Suppression of endothelial miR-22-3p mediates non-small cell lung cancer cell-induced angiogenesis

AbstractMicroRNAs (miRNAs) expressed in endothelial cells (ECs) are powerful regulators of angiogenesis, which is essential for tumor growth and metastasis. Here, we demonstrated that miR-22-3p (miR-22) is preferentially and highly expressed in ECs, while its endothelial level is significantly down-regulated in human non-small cell lung cancer (NSCLC) tissues when compared to matched non-tumor lung tissues.
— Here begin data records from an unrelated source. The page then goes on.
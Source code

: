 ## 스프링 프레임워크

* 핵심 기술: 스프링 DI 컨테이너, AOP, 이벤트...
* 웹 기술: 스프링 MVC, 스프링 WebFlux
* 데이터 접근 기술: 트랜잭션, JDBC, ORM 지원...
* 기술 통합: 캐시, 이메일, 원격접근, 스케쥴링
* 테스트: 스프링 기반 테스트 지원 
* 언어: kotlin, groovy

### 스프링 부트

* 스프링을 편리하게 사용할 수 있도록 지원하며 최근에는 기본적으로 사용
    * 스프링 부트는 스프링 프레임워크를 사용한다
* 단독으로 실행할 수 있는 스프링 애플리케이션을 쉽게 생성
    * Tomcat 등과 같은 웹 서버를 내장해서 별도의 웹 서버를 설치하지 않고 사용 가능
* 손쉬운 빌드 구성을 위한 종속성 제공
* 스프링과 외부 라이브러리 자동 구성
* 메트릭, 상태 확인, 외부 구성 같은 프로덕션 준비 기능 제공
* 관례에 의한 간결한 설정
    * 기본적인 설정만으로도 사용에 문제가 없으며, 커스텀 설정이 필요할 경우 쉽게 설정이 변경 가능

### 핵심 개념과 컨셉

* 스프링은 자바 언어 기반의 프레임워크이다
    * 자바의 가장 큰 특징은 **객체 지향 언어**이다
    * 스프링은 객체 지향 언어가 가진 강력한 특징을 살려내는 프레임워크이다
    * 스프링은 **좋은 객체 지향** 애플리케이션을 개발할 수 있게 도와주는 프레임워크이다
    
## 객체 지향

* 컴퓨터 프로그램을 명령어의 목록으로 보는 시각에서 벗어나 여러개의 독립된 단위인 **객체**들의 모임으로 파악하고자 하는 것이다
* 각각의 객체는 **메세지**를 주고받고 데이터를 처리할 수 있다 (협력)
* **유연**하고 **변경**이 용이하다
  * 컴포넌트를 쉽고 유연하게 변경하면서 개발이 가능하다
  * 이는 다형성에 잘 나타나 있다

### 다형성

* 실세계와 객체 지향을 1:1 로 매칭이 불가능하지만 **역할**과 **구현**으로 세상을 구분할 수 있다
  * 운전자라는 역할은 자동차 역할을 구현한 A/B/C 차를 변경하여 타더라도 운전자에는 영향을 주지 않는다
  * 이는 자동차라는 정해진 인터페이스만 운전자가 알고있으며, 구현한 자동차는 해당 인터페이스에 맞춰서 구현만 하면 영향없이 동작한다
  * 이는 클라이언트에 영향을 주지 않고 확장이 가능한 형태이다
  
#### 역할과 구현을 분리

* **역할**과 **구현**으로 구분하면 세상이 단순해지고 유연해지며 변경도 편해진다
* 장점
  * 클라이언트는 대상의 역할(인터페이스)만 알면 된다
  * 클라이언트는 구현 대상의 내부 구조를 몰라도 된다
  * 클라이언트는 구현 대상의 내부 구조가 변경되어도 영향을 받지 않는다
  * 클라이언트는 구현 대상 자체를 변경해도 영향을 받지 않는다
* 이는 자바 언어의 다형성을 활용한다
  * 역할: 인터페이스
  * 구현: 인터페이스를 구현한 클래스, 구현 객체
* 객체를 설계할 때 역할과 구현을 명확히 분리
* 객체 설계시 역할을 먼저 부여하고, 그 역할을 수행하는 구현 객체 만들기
This reduction of endothelial miR-22 is induced by NSCLC cell-secreted tumor necrosis factor (TNF)-α and interleukin (IL)-1β. Endothelial miR-22 functions as a potent angiogenesis inhibitor that inhibits all the key angiogenic activities of ECs and consequently NSCLC growth through directly targeting sirtuin (SIRT) 1 and fibroblast growth factor receptor (FGFR) 1 in ECs, leading to inactivation of AKT/mammalian target of rapamycin (mTOR) signaling. These novel findings provide insight into the molecular mechanisms of NSCLC angiogenesis and indicate that endothelial miR-22 represents a potential target for the future anti-angiogenic treatment of NSCLC.